**Exercise goal**:
Only one stretch of the data below should be repeated: the lines from the line containing "1. **Keras:** a" through the line containing "2. **OpenCV:** a", inclusive, exactly as they are.

**Material supplied**:
<<<<
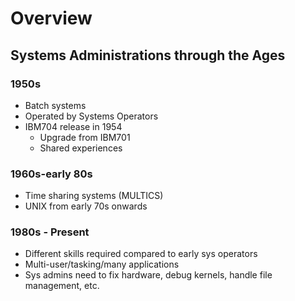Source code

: # Overview

## Systems Administrations through the Ages

### 1950s
- Batch systems
- Operated by Systems Operators
- IBM704 release in 1954
	- Upgrade from IBM701
	- Shared experiences

### 1960s-early 80s

- Time sharing systems (MULTICS)
- UNIX from early 70s onwards

### 1980s - Present

- Different skills required compared to early sys operators
- Multi-user/tasking/many applications
- Sys admins need to fix hardware, debug kernels, handle file management, etc.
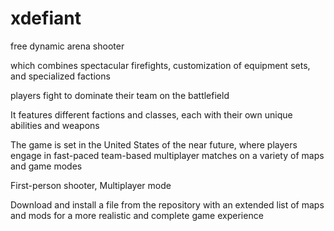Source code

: # xdefiant

free dynamic arena shooter

which combines spectacular firefights, customization of equipment sets, and specialized factions

 players fight to dominate their team on the battlefield

 It features different factions and classes, each with their own unique abilities and weapons

  The game is set in the United States of the near future, where players engage in fast-paced team-based multiplayer matches on a variety of maps and game modes

  First-person shooter, Multiplayer mode

  Download and install a file from the repository with an extended list of maps and mods for a more realistic and complete game experience
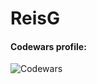 # ReisG

#### Codewars profile:
![![Codewars](https://www.codewars.com/users/ReisG/badges/large)](https://www.codewars.com/users/ReisG)

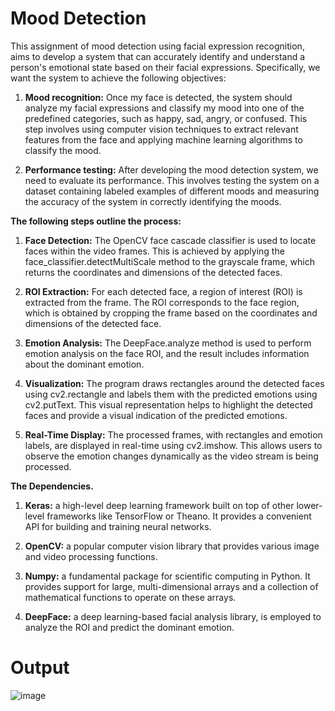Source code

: # Mood Detection 

This assignment of mood detection using facial expression recognition, aims to develop a system that can accurately identify and understand a person's emotional state based on their facial expressions. Specifically, we want the system to achieve the following objectives:

1. **Mood recognition:** Once my face is detected, the system should analyze my facial expressions and classify my mood into one of the predefined categories, such as happy, sad, angry, or confused. This step involves using computer vision techniques to extract relevant features from the face and applying machine learning algorithms to classify the mood.

2. **Performance testing:** After developing the mood detection system, we need to evaluate its performance. This involves testing the system on a dataset containing labeled examples of different moods and measuring the accuracy of the system in correctly identifying the moods.

**The following steps outline the process:**

1. **Face Detection:** The OpenCV face cascade classifier is used to locate faces within the video frames. This is achieved by applying the face_classifier.detectMultiScale method to the grayscale frame, which returns the coordinates and dimensions of the detected faces.

2. **ROI Extraction:** For each detected face, a region of interest (ROI) is extracted from the frame. The ROI corresponds to the face region, which is obtained by cropping the frame based on the coordinates and dimensions of the detected face.

3. **Emotion Analysis:** The DeepFace.analyze method is used to perform emotion analysis on the face ROI, and the result includes information about the dominant emotion.

4. **Visualization:** The program draws rectangles around the detected faces using cv2.rectangle and labels them with the predicted emotions using cv2.putText. This visual representation helps to highlight the detected faces and provide a visual indication of the predicted emotions.

5. **Real-Time Display:** The processed frames, with rectangles and emotion labels, are displayed in real-time using cv2.imshow. This allows users to observe the emotion changes dynamically as the video stream is being processed.

**The Dependencies.**

1. **Keras:** a high-level deep learning framework built on top of other lower-level frameworks like TensorFlow or Theano. It provides a convenient API for building and training neural networks.

2. **OpenCV:** a popular computer vision library that provides various image and video processing functions.

3. **Numpy:** a fundamental package for scientific computing in Python. It provides support for large, multi-dimensional arrays and a collection of mathematical functions to operate on these arrays.

4. **DeepFace:** a deep learning-based facial analysis library, is employed to analyze the ROI and predict the dominant emotion. 

# **Output**
![image](https://github.com/geLowwwww/Mood-Detection/assets/166739481/6f0c0688-dd7f-437d-84ee-2d8889a56ca8)

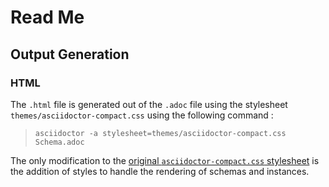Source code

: # Read Me

## Output Generation

### HTML

The `.html` file is generated out of the `.adoc` file using the stylesheet `themes/asciidoctor-compact.css` using the following command :

> `asciidoctor -a stylesheet=themes/asciidoctor-compact.css Schema.adoc`

The only modification to the [original `asciidoctor-compact.css` stylesheet](https://github.com/asciidoctor/brackets-asciidoc-preview/tree/master/themes) is the addition of styles to handle the rendering of schemas and instances.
>>>>
**Solution to this task**:
1. **Keras:** a high-level deep learning framework built on top of other lower-level frameworks like TensorFlow or Theano. It provides a convenient API for building and training neural networks.

2. **OpenCV:** a popular computer vision library that provides various image and video processing functions.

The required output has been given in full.